First I went to the ice runway at the edge of the island. Pieces of it had broken off. Wales had been colder than Nome, and this place was colder than Wales. Sea currents sped by the ice runway’s edge. In the narrow channel, a little over a mile across, ice floes jostled and slid onto one another as they hurried past at maybe seven knots, the wind and current pushing them hard. Above the lines of open water, wraiths of steam fifteen feet high whisked along next to the floes, leaning forward and rushing all in one direction like commuters. Beyond this fierce and wind-scoured zone, the lowering, black-gray rock of Big Diomede reared up immediately without beach or shoreline. This was what I had come to see, and I could barely face in that direction, with the wind belt-sanding the side of my nose and freezing the pen tip as soon as I took it out of my mouth.

Clouds caught on the peaks at the top of Big Diomede, then seemed to come loose and blow by. Somewhere along that ridgeline was a Russian observation post, but I couldn’t pick it out with my eyes tearing so. The idea that any human beings inhabited that rock seemed a stretch, though I knew that a detachment of Russian soldiers, in a small base on the island’s less steep northern side, were on duty year-round. I attempted a couple of drawings before my pen became useless. Then I returned to the village, grateful to turn my back to the wind.

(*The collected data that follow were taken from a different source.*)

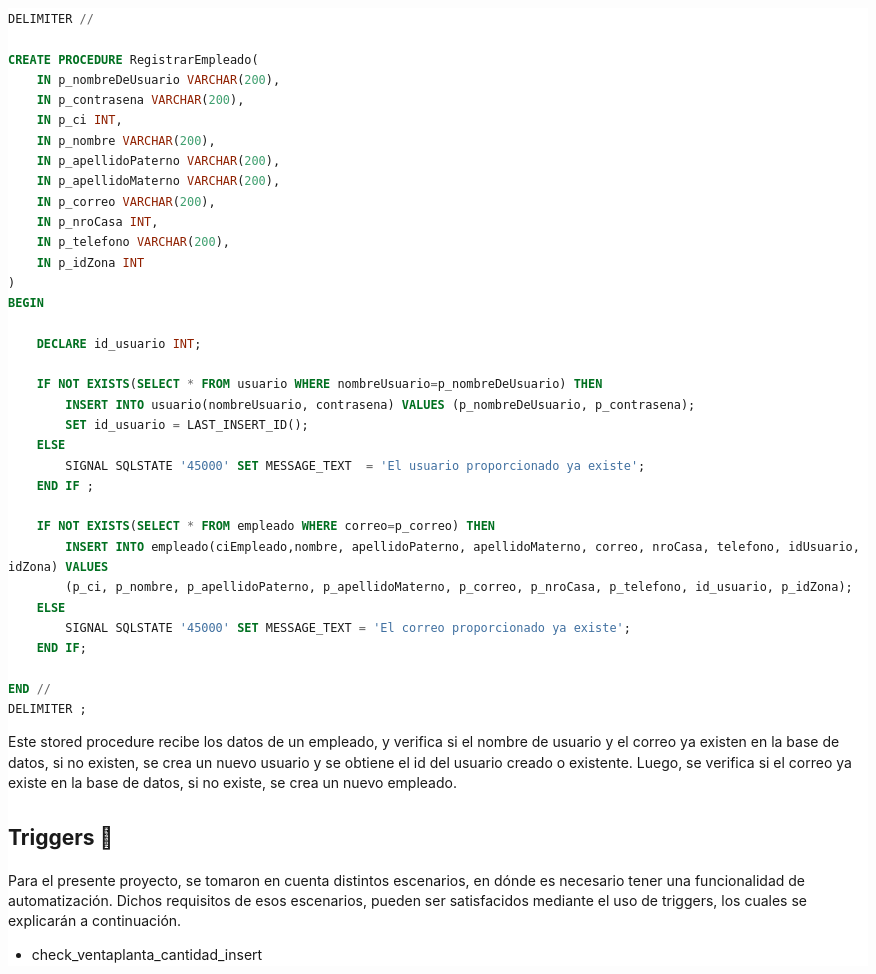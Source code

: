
 ```sql
DELIMITER //

CREATE PROCEDURE RegistrarEmpleado(
    IN p_nombreDeUsuario VARCHAR(200),
    IN p_contrasena VARCHAR(200),
    IN p_ci INT,
    IN p_nombre VARCHAR(200),
    IN p_apellidoPaterno VARCHAR(200),
    IN p_apellidoMaterno VARCHAR(200),
    IN p_correo VARCHAR(200),
    IN p_nroCasa INT,
    IN p_telefono VARCHAR(200),
    IN p_idZona INT
)
BEGIN

    DECLARE id_usuario INT;

    IF NOT EXISTS(SELECT * FROM usuario WHERE nombreUsuario=p_nombreDeUsuario) THEN
        INSERT INTO usuario(nombreUsuario, contrasena) VALUES (p_nombreDeUsuario, p_contrasena);
        SET id_usuario = LAST_INSERT_ID();
    ELSE
        SIGNAL SQLSTATE '45000' SET MESSAGE_TEXT  = 'El usuario proporcionado ya existe';
    END IF ;

    IF NOT EXISTS(SELECT * FROM empleado WHERE correo=p_correo) THEN
        INSERT INTO empleado(ciEmpleado,nombre, apellidoPaterno, apellidoMaterno, correo, nroCasa, telefono, idUsuario, idZona) VALUES
        (p_ci, p_nombre, p_apellidoPaterno, p_apellidoMaterno, p_correo, p_nroCasa, p_telefono, id_usuario, p_idZona);
    ELSE
        SIGNAL SQLSTATE '45000' SET MESSAGE_TEXT = 'El correo proporcionado ya existe';
    END IF;

END //
DELIMITER ;
```

Este stored procedure recibe los datos de un empleado, y verifica si el nombre de usuario y el correo ya existen en la base de datos, si no existen, se crea un nuevo usuario y se obtiene el id del usuario creado o existente. Luego, se verifica si el correo ya existe en la base de datos, si no existe, se crea un nuevo empleado.


## Triggers 🔫

Para el presente proyecto, se tomaron en cuenta distintos escenarios, en dónde es necesario tener una funcionalidad de automatización. Dichos requisitos de esos escenarios, pueden ser satisfacidos mediante el uso de triggers, los cuales se explicarán a continuación.

- check_ventaplanta_cantidad_insert
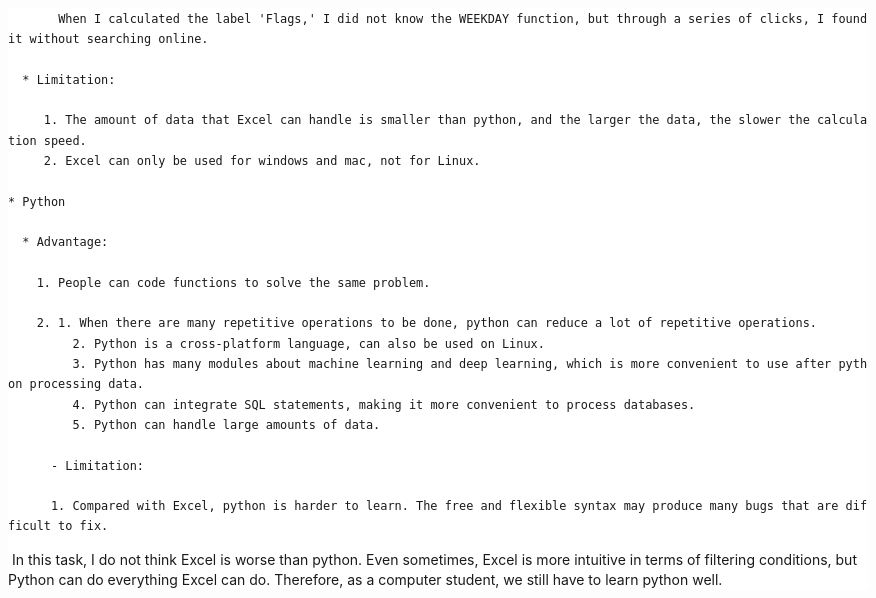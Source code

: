            When I calculated the label 'Flags,' I did not know the WEEKDAY function, but through a series of clicks, I found it without searching online.

      * Limitation:

         1. The amount of data that Excel can handle is smaller than python, and the larger the data, the slower the calculation speed.
         2. Excel can only be used for windows and mac, not for Linux.

    * Python

      * Advantage:

        1. People can code functions to solve the same problem.

        2. 1. When there are many repetitive operations to be done, python can reduce a lot of repetitive operations.
             2. Python is a cross-platform language, can also be used on Linux.
             3. Python has many modules about machine learning and deep learning, which is more convenient to use after python processing data.
             4. Python can integrate SQL statements, making it more convenient to process databases.
             5. Python can handle large amounts of data.

          - Limitation:

          1. Compared with Excel, python is harder to learn. The free and flexible syntax may produce many bugs that are difficult to fix.

             


  ​         In this task, I do not think Excel is worse than python. Even sometimes, Excel is more intuitive in terms of filtering conditions, but Python can do everything Excel can do. Therefore, as a computer student, we still have to learn python well.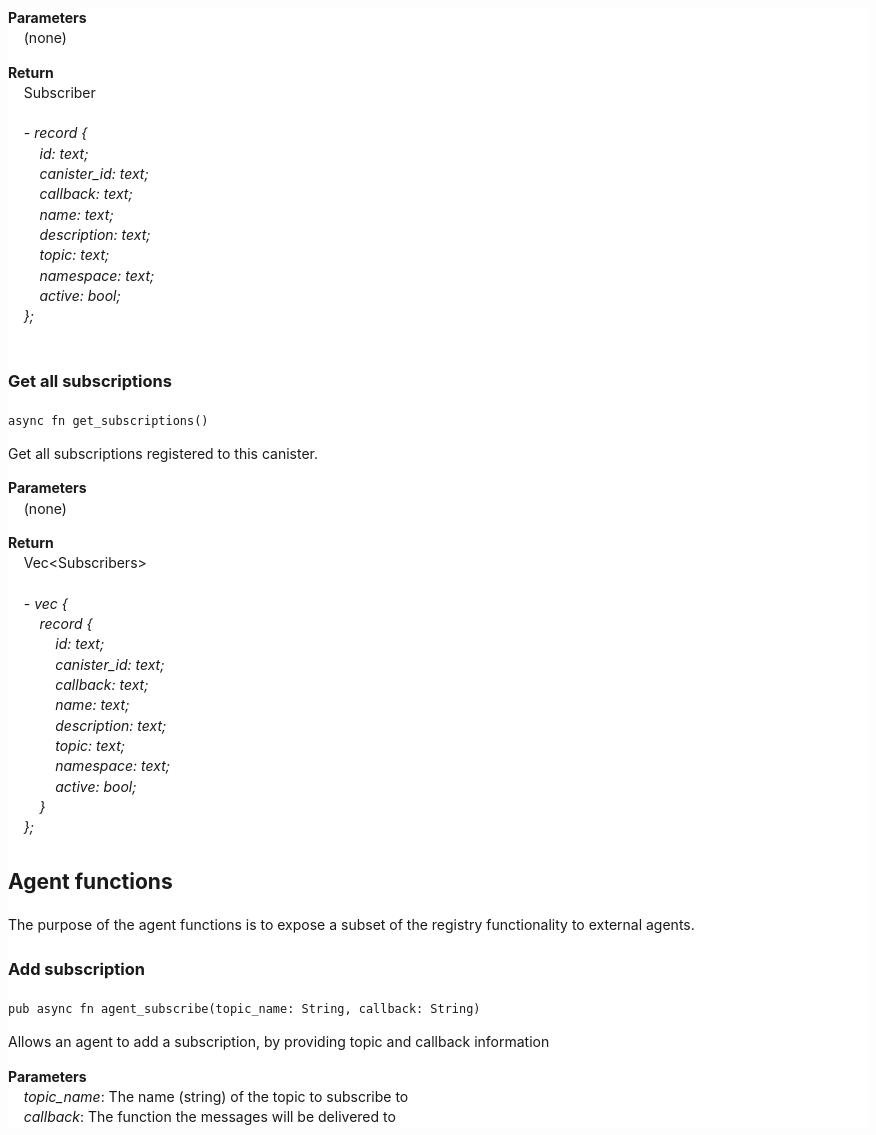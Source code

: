 **Parameters**<br/>
&nbsp;&nbsp;&nbsp;&nbsp;(none) 

**Return**<br/>
&nbsp;&nbsp;&nbsp;&nbsp;Subscriber<br/><br/>
&nbsp;&nbsp;&nbsp;&nbsp;- *record {*<br/>
&nbsp;&nbsp;&nbsp;&nbsp;&nbsp;&nbsp;&nbsp;&nbsp;*id: text;*<br/>
&nbsp;&nbsp;&nbsp;&nbsp;&nbsp;&nbsp;&nbsp;&nbsp;*canister_id: text;*<br/>
&nbsp;&nbsp;&nbsp;&nbsp;&nbsp;&nbsp;&nbsp;&nbsp;*callback: text;*<br/>
&nbsp;&nbsp;&nbsp;&nbsp;&nbsp;&nbsp;&nbsp;&nbsp;*name: text;*<br/>
&nbsp;&nbsp;&nbsp;&nbsp;&nbsp;&nbsp;&nbsp;&nbsp;*description: text;*<br/>
&nbsp;&nbsp;&nbsp;&nbsp;&nbsp;&nbsp;&nbsp;&nbsp;*topic: text;*<br/>
&nbsp;&nbsp;&nbsp;&nbsp;&nbsp;&nbsp;&nbsp;&nbsp;*namespace: text;*<br/>
&nbsp;&nbsp;&nbsp;&nbsp;&nbsp;&nbsp;&nbsp;&nbsp;*active: bool;*<br/>
&nbsp;&nbsp;&nbsp;&nbsp;*};*<br/><br/>

### Get all subscriptions
```
async fn get_subscriptions()
```
Get all subscriptions registered to this canister.

**Parameters**<br/>
&nbsp;&nbsp;&nbsp;&nbsp;(none) 

**Return**<br/>
&nbsp;&nbsp;&nbsp;&nbsp;Vec&lt;Subscribers&gt;<br/><br/>
&nbsp;&nbsp;&nbsp;&nbsp;- *vec {*<br/>
&nbsp;&nbsp;&nbsp;&nbsp;&nbsp;&nbsp;&nbsp;&nbsp;*record {*<br/>
&nbsp;&nbsp;&nbsp;&nbsp;&nbsp;&nbsp;&nbsp;&nbsp;&nbsp;&nbsp;&nbsp;&nbsp;*id: text;*<br/>
&nbsp;&nbsp;&nbsp;&nbsp;&nbsp;&nbsp;&nbsp;&nbsp;&nbsp;&nbsp;&nbsp;&nbsp;*canister_id: text;*<br/>
&nbsp;&nbsp;&nbsp;&nbsp;&nbsp;&nbsp;&nbsp;&nbsp;&nbsp;&nbsp;&nbsp;&nbsp;*callback: text;*<br/>
&nbsp;&nbsp;&nbsp;&nbsp;&nbsp;&nbsp;&nbsp;&nbsp;&nbsp;&nbsp;&nbsp;&nbsp;*name: text;*<br/>
&nbsp;&nbsp;&nbsp;&nbsp;&nbsp;&nbsp;&nbsp;&nbsp;&nbsp;&nbsp;&nbsp;&nbsp;*description: text;*<br/>
&nbsp;&nbsp;&nbsp;&nbsp;&nbsp;&nbsp;&nbsp;&nbsp;&nbsp;&nbsp;&nbsp;&nbsp;*topic: text;*<br/>
&nbsp;&nbsp;&nbsp;&nbsp;&nbsp;&nbsp;&nbsp;&nbsp;&nbsp;&nbsp;&nbsp;&nbsp;*namespace: text;*<br/>
&nbsp;&nbsp;&nbsp;&nbsp;&nbsp;&nbsp;&nbsp;&nbsp;&nbsp;&nbsp;&nbsp;&nbsp;*active: bool;*<br/>
&nbsp;&nbsp;&nbsp;&nbsp;&nbsp;&nbsp;&nbsp;&nbsp;*}*<br/>
&nbsp;&nbsp;&nbsp;&nbsp;*};*<br/>

## Agent functions
The purpose of the agent functions is to expose a subset of the registry functionality to external agents.

### Add subscription
```
pub async fn agent_subscribe(topic_name: String, callback: String)
```
Allows an agent to add a subscription, by providing topic and callback information

**Parameters**<br/>
&nbsp;&nbsp;&nbsp;&nbsp;*topic_name*: The name (string) of the topic to subscribe to <br/>
&nbsp;&nbsp;&nbsp;&nbsp;*callback*: The function the messages will be delivered to <br/>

Little Diomede, the village, was a hardscrabble place if I ever saw one. At the time its population was 178. Its public buildings and houses ascended the island’s steep rock in a shallow out-of-the-wind indentation on its northwest side, one small structure mounting above another like the apartments of desert cliff dwellers. The village’s vertical access ways were zigzag staircases carved into the cement-hard snow. I walked and climbed around the village for a couple of hours, stepping into a store or office now and then to get warm. I saw a frozen seal on the floor of the vestibule of the tribal health building, and a polar bear skin hanging on a wooden frame, and two boys shooting a small black dog out by the village dump, and a guy carrying cans of soda pop on his shoulders into the general store when the cans exploded in the cold and sent soda cascading all over him and down the back of his neck. I spent a good while examining a walrus-skin boat on a rack near a launching ramp at the bottom of town. Almost nobody makes skin boats anymore. Splitting the skins and sewing them require skills both physical and spiritual; you have to have
absolute quiet in your soul to sew the skin covering to the willow frame. This twenty-foot boat, a museum-quality object, was obviously still being used.

Eric’s helicopter had been landing and taking off on its shuttle runs all the while. Late in the day I heard it coming back and went down to the helipad. Looking back at the village I saw Little Sister Mary Jo, all four foot eleven of her, shoveling loose snow off the steps to the Catholic church building on the cliff face sixty feet above. I got in on the left, Eric loaded some stuff in the back, and we took off. Again I saw the globe-spanning view of the two continents and the strait in between. Then we turned toward Alaska; it grew gradually larger straight ahead. Soon we could make out the village of Wales, and the hill beyond it, and then some little specks at the hill’s base—Wales’s reindeer herd, Eric said.

I was glad, after so many tries, finally to have reached the Diomedes. In that winter of 2001 I saw Russia at both its westernmost and its easternmost end. In the summer, I would go on a nine-thousand-mile road trip to see what was in between.